DATA TO PROCESS:
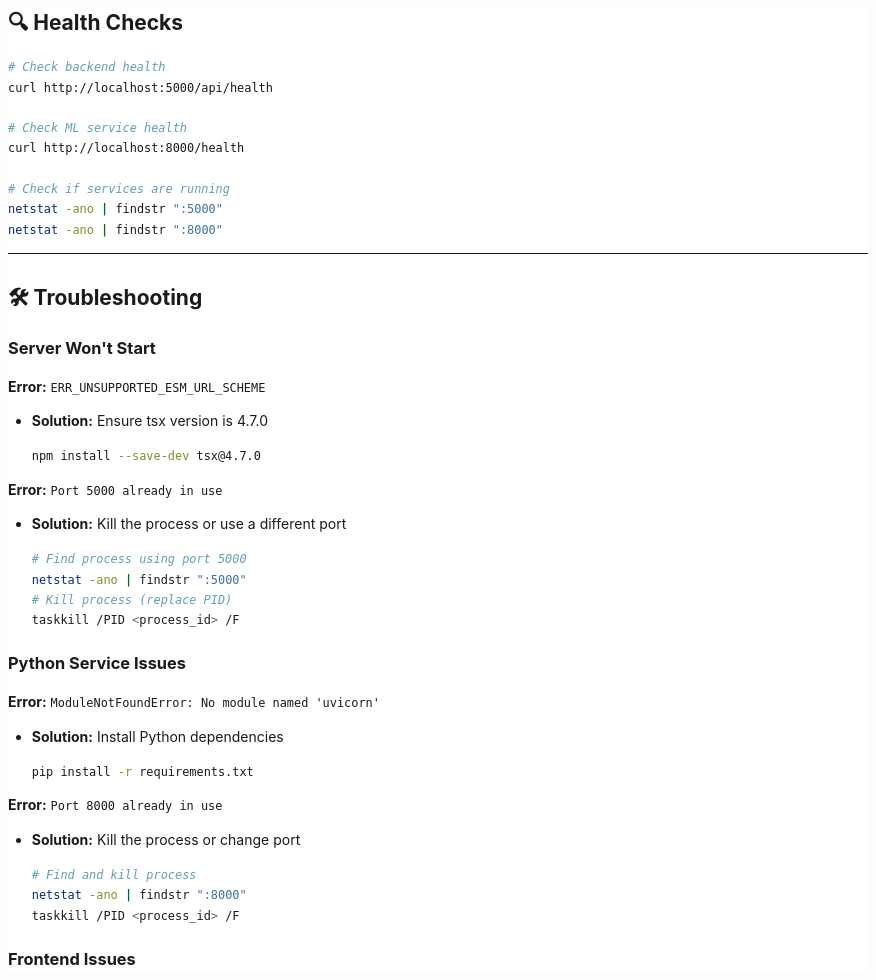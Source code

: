 
## 🔍 Health Checks

```bash
# Check backend health
curl http://localhost:5000/api/health

# Check ML service health
curl http://localhost:8000/health

# Check if services are running
netstat -ano | findstr ":5000"
netstat -ano | findstr ":8000"
```

---

## 🛠️ Troubleshooting

### Server Won't Start

**Error:** `ERR_UNSUPPORTED_ESM_URL_SCHEME`
- **Solution:** Ensure tsx version is 4.7.0
  ```bash
  npm install --save-dev tsx@4.7.0
  ```

**Error:** `Port 5000 already in use`
- **Solution:** Kill the process or use a different port
  ```bash
  # Find process using port 5000
  netstat -ano | findstr ":5000"
  # Kill process (replace PID)
  taskkill /PID <process_id> /F
  ```

### Python Service Issues

**Error:** `ModuleNotFoundError: No module named 'uvicorn'`
- **Solution:** Install Python dependencies
  ```bash
  pip install -r requirements.txt
  ```

**Error:** `Port 8000 already in use`
- **Solution:** Kill the process or change port
  ```bash
  # Find and kill process
  netstat -ano | findstr ":8000"
  taskkill /PID <process_id> /F
  ```

### Frontend Issues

PROBLEM TO SOLVE: Your response should be each line that includes the word "Error", copied from the records.

ANSWER:
**Error:** `ERR_UNSUPPORTED_ESM_URL_SCHEME`
**Error:** `Port 5000 already in use`
**Error:** `ModuleNotFoundError: No module named 'uvicorn'`
**Error:** `Port 8000 already in use`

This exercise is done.